Thanks for sharing Jose!


----------



## Mike Greene (Mar 20, 2007)

josejherring @ Tue Mar 20 said:


> . . . and it gave me an opportunity to learn orchestration from guys like Brad Decther, John Debney, Jeff Atmajian who all heard my early music . . .


How exactly did that happen? Did you send them your stuff directly or were they somehow involved in the festivals? Meeting and learning from those guys seems to me like a very valuaeble experience, both artistically and professionally. 8)


----------



## José Herring (Mar 20, 2007)

Mike Greene @ Tue Mar 20 said:


> josejherring @ Tue Mar 20 said:
> 
> 
> > . . . and it gave me an opportunity to learn orchestration from guys like Brad Decther, John Debney, Jeff Atmajian who all heard my early music . . .
> ...



I called them all on the phone when I first came to LA from New York:

Brad-- I had really liked the score to The Fugitive. I looked at the credits and found Brad's name as orchestrator. Given the level of complexity of the orchestration I figured that he had a lot to do with that sound. So I found his number and called it. Took a few times but I finally got a hold of him. He then told me to send my scores. Back then I was writing everything out by hand so I had scores ready to go. I sent it to him and he said he really liked the music but the scores weren't set up right. I then met James Newton Howard who actually had a lot of Brad's scores for his films!!! Then I called Brad back and he told me how he set up his scores, what manuscript paper he used and also that he used a ruler and stuff and what books to read on orchestration and composition. Since then a lot of people use computers though but it was good to learn how to set up a Hollywood score by hand.
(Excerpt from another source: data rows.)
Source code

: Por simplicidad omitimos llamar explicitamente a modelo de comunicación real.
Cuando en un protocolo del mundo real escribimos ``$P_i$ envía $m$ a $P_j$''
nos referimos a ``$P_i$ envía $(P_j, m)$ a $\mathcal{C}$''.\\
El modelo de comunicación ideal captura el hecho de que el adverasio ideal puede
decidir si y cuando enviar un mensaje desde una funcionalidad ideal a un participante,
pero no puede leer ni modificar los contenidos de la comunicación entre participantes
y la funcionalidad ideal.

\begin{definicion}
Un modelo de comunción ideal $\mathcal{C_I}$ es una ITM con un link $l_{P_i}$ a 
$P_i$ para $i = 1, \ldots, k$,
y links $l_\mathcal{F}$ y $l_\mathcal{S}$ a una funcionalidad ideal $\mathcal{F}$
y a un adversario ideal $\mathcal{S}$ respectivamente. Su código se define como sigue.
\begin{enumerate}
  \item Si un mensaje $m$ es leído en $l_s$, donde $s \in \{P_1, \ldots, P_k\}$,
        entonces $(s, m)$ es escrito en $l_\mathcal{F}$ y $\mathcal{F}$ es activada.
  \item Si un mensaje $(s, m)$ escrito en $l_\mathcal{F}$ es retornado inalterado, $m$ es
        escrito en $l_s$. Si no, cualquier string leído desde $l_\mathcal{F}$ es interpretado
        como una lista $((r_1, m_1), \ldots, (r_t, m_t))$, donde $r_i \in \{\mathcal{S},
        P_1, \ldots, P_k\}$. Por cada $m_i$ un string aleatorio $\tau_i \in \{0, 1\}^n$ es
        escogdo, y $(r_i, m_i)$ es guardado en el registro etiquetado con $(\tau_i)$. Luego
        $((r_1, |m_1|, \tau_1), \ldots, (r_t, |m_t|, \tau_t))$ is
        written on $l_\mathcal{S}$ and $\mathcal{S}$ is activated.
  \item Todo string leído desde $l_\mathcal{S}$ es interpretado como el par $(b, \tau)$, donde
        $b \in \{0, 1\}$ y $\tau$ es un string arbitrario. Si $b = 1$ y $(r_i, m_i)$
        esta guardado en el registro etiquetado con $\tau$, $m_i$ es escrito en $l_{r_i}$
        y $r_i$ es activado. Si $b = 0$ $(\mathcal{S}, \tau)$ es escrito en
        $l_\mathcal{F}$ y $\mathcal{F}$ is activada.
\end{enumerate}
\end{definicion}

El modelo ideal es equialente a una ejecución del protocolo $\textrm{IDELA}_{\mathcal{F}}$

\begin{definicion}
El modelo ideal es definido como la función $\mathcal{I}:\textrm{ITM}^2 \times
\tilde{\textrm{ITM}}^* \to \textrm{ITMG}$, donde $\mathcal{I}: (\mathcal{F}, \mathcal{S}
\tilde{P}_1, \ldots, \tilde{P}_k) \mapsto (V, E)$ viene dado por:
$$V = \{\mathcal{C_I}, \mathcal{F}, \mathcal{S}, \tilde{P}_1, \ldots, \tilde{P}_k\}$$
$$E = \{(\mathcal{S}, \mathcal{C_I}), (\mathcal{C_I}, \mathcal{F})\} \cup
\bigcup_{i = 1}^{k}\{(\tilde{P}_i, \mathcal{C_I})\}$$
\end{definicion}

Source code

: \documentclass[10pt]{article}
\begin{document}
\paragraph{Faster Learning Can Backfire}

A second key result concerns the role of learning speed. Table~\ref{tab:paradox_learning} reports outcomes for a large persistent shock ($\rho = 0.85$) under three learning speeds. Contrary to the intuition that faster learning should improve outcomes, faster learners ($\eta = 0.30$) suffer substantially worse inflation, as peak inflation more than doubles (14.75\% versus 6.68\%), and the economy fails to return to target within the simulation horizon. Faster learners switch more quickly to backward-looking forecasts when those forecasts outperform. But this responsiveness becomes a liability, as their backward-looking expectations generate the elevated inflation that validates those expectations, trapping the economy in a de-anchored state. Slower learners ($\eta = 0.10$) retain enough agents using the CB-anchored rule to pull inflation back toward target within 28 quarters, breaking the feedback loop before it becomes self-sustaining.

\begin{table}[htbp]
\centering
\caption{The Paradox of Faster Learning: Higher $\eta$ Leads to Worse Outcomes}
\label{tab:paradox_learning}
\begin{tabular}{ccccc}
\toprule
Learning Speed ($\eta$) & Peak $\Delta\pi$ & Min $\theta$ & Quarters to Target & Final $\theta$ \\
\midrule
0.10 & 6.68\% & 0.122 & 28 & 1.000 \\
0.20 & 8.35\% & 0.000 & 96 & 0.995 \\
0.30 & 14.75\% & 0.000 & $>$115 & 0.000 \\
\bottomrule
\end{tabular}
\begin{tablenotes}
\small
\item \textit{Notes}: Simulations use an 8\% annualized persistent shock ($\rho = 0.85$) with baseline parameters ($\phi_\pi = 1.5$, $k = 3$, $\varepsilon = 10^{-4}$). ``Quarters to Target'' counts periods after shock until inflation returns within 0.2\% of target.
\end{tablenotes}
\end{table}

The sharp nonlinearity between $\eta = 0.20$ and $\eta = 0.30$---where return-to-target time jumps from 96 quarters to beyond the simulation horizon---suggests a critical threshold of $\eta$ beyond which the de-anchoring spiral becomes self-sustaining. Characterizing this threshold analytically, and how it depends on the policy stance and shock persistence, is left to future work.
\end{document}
John Debney had always been really nice and throughout the years has given me a lot of valuable data on how to score Comedy and also how to deal with film makers.

Jeff Atmajian actually invited me to a session once and I got to see his scores and how orchestrators work with composers. 

I'm also talking a lot to Bruce Fowler who orchestrates for Zimmer. Incredibly intelligent man and he's talked a lot about how to get that "Zimmer" string sound with real orchestra and how he's had to think outside the box.

All in all I love talking to these guys though it hasn't lead to much in the way of work it has lead to some really good ideas.

But, it was Scott Smalley's class that taught me how to get that big ressonant orchestral sound of which I'll post some examples of soon.

Jose


----------



## choc0thrax (Mar 21, 2007)

So uhh what's Dechter's phone number? I have some questions for him. (o)


----------



## José Herring (Mar 21, 2007)

choc0thrax @ Wed Mar 21 said:


> So uhh what's Dechter's phone number? I have some questions for him. (o)



I haven't called him in about 6 years. I'll give him a call and see if his number is still good today and I'll PM you if it still is good.

best,

Jose


----------



## choc0thrax (Mar 21, 2007)

josejherring @ Wed Mar 21 said:


> choc0thrax @ Wed Mar 21 said:
> 
> 
> > So uhh what's Dechter's phone number? I have some questions for him. (o)
> ...



Alright.


----------